[LISTED ENTRIES — start]

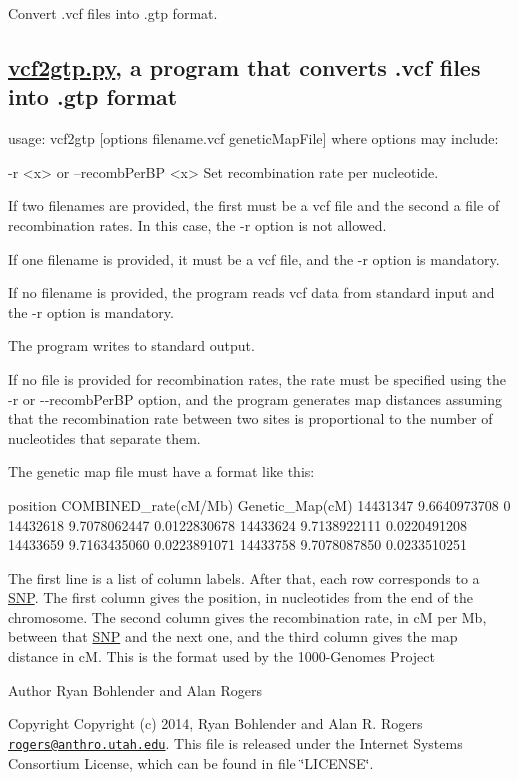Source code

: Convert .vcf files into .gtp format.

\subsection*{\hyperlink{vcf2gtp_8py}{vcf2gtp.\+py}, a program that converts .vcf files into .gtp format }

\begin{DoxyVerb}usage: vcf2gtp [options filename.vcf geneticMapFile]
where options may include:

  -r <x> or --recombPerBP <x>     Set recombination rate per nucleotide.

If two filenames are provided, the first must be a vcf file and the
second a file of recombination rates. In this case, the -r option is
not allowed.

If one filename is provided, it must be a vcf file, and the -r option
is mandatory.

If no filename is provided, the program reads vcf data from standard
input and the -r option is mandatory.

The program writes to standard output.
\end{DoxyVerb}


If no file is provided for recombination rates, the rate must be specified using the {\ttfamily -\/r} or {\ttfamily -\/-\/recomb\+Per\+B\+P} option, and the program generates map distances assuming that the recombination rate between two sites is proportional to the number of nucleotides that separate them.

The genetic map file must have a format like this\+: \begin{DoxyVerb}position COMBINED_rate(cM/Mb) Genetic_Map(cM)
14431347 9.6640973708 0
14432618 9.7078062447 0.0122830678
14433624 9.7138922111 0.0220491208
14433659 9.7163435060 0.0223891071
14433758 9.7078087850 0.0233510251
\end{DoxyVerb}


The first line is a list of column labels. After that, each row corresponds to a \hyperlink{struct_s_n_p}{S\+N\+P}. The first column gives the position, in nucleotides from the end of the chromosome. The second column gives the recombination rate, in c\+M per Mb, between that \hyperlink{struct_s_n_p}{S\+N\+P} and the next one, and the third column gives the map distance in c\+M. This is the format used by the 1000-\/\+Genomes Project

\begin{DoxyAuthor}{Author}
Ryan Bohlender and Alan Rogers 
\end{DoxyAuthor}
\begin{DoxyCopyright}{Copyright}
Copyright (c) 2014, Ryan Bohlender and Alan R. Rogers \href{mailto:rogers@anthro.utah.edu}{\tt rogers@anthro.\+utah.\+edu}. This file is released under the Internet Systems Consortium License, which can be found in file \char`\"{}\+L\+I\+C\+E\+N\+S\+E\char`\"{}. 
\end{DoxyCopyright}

[LISTED ENTRIES — finish]

▶ **ACTIVITY**
Each line from the one that contains "second a file" through the end of the records must be repeated exactly. No other line belongs in the answer.

▶ **PROBLEM SOLUTION**
second a file of recombination rates. In this case, the -r option is
not allowed.

If one filename is provided, it must be a vcf file, and the -r option
is mandatory.

If no filename is provided, the program reads vcf data from standard
input and the -r option is mandatory.

The program writes to standard output.
\end{DoxyVerb}


If no file is provided for recombination rates, the rate must be specified using the {\ttfamily -\/r} or {\ttfamily -\/-\/recomb\+Per\+B\+P} option, and the program generates map distances assuming that the recombination rate between two sites is proportional to the number of nucleotides that separate them.

The genetic map file must have a format like this\+: \begin{DoxyVerb}position COMBINED_rate(cM/Mb) Genetic_Map(cM)
14431347 9.6640973708 0
14432618 9.7078062447 0.0122830678
14433624 9.7138922111 0.0220491208
14433659 9.7163435060 0.0223891071
14433758 9.7078087850 0.0233510251
\end{DoxyVerb}


The first line is a list of column labels. After that, each row corresponds to a \hyperlink{struct_s_n_p}{S\+N\+P}. The first column gives the position, in nucleotides from the end of the chromosome. The second column gives the recombination rate, in c\+M per Mb, between that \hyperlink{struct_s_n_p}{S\+N\+P} and the next one, and the third column gives the map distance in c\+M. This is the format used by the 1000-\/\+Genomes Project

\begin{DoxyAuthor}{Author}
Ryan Bohlender and Alan Rogers 
\end{DoxyAuthor}
\begin{DoxyCopyright}{Copyright}
Copyright (c) 2014, Ryan Bohlender and Alan R. Rogers \href{mailto:rogers@anthro.utah.edu}{\tt rogers@anthro.\+utah.\+edu}. This file is released under the Internet Systems Consortium License, which can be found in file \char`\"{}\+L\+I\+C\+E\+N\+S\+E\char`\"{}. 
\end{DoxyCopyright}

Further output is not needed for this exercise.